The image below displays the process in a simplified fashion.
The effect of this, depending on the hardware, is essentially "soft bricking" the device. If you don't have any iGPU but your nvidia card has Option ROM that fails to validate, you might not have any way to display graphics. This would prevent you from turning off secure boot.
One can figure out if these files are part of your bootchain by utilizing the Trusted Platform Module (TPM). It provides an eventlog which should record all of the Option ROM loaded during boot. These are recorded as EFI_BOOT_SERVICE_DRIVER
and can be parsed using tpm2_eventlog
from the tpm2-tools project.
$ cp /sys/kernel/security/tpm0/binary_bios_measurements eventlog
$ tpm2_eventlog eventlog | grep "BOOT_SERVICES_DRIVER"
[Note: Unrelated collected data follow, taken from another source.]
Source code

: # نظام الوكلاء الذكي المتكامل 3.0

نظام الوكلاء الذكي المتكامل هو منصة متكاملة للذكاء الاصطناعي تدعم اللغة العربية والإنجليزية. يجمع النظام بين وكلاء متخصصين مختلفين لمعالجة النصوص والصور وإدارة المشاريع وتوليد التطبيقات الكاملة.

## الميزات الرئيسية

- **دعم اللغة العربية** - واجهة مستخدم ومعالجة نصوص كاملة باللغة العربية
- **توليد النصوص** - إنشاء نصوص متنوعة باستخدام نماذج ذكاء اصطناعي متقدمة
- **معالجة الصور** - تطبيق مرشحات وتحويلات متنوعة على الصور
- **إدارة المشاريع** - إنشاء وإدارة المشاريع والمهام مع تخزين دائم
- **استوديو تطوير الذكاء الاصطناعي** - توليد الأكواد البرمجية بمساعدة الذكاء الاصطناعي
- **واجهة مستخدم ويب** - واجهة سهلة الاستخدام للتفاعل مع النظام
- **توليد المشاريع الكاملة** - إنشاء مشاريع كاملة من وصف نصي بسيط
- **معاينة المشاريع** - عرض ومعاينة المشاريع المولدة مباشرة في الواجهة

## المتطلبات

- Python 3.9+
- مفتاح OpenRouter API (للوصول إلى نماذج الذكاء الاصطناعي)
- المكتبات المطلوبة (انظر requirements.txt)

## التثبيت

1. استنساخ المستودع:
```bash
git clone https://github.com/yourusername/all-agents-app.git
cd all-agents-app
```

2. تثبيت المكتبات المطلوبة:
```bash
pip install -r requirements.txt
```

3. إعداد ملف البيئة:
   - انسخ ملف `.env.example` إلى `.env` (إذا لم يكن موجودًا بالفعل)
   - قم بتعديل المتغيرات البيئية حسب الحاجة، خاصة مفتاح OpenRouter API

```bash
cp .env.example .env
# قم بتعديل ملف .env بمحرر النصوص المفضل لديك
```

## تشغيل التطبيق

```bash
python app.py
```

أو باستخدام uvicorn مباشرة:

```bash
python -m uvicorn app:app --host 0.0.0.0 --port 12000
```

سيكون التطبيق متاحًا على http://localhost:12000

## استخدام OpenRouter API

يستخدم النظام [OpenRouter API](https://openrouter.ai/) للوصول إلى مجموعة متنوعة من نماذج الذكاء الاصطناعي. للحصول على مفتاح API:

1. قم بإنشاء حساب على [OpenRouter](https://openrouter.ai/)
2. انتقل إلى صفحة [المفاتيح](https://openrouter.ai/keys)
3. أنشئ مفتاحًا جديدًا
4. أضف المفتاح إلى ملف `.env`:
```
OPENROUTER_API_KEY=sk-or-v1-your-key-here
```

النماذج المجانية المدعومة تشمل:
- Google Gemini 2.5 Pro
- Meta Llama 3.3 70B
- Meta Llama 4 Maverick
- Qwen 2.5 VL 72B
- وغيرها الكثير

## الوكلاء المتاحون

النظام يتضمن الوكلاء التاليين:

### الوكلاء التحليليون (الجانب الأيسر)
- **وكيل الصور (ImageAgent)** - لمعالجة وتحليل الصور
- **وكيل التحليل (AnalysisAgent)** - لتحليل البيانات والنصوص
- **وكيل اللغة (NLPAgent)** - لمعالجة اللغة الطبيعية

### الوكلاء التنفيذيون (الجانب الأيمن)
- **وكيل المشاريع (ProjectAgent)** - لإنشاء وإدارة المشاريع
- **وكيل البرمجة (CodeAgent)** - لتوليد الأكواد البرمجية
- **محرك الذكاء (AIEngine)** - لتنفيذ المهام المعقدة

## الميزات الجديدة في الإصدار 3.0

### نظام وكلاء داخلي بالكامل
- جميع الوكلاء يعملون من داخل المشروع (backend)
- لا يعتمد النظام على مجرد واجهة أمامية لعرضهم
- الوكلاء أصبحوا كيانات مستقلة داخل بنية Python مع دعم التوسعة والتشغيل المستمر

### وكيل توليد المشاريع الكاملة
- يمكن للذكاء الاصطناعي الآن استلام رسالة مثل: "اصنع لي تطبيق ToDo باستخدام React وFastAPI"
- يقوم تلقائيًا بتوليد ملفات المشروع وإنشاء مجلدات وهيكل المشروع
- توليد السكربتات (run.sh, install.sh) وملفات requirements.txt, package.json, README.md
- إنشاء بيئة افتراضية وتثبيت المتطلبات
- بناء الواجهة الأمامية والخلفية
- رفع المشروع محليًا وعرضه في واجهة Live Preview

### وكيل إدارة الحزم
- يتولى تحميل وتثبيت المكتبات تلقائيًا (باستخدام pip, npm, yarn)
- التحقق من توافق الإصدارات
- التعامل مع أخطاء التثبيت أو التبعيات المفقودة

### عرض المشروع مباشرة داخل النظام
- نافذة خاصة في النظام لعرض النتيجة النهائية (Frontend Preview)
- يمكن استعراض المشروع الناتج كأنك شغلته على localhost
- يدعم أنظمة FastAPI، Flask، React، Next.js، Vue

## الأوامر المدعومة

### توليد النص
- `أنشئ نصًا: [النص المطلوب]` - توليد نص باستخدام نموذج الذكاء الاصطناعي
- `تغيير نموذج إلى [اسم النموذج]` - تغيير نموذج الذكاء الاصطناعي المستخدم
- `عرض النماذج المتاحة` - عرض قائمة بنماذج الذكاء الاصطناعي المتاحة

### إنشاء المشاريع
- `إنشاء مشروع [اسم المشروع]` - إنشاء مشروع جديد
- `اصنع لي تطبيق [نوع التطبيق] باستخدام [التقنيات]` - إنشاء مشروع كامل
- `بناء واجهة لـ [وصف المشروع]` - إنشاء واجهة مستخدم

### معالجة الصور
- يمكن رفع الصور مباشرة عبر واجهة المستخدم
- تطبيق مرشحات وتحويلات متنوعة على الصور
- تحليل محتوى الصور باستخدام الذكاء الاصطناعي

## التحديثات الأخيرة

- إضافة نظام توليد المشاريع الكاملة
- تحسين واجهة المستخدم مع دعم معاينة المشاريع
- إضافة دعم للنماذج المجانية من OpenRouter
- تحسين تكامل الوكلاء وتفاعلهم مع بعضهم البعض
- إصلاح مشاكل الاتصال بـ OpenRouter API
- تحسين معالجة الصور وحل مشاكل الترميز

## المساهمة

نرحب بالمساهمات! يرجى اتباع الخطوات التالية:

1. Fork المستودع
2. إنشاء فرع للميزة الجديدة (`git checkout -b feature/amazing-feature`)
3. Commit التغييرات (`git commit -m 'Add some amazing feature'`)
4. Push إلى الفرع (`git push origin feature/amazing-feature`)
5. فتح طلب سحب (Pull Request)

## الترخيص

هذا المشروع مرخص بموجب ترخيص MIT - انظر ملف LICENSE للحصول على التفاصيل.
EventType: EV_EFI_BOOT_SERVICES_DRIVER
EventType: EV_EFI_BOOT_SERVICES_DRIVER
EventType: EV_EFI_BOOT_SERVICES_DRIVER
EventType: EV_EFI_BOOT_SERVICES_DRIVER
EventType: EV_EFI_BOOT_SERVICES_DRIVER
EventType: EV_EFI_BOOT_SERVICES_DRIVER
EventType: EV_EFI_BOOT_SERVICES_DRIVER
EventType: EV_EFI_BOOT_SERVICES_DRIVER
EventType: EV_EFI_BOOT_SERVICES_DRIVER
EventType: EV_EFI_BOOT_SERVICES_DRIVER
EventType: EV_EFI_BOOT_SERVICES_DRIVER
(Example with Option ROM present)
If there is Option ROM in your bootchain there are two ways one can solve this:
- Enroll the
Microsoft Corporation UEFI CA 2011
file. - Read the checksums from the TPM eventlog.
These entries from the TPM Evetlog also has a checksum that corresponds to the firmware, and the UEFI signature database (the db
variable) allows x509 certificates and checksum, one can take the checksums from the log and enroll them along with any self-created Platform keys. However this should be considered experimental at best.
The safe option is to just enroll the Microsoft CA, despite the valid criticisms against the hold Microsoft has over the Secure Boot platform keys on modern computers.
sbctl
will strive to guide the user and implement any workarounds to the Microsoft CA where possible.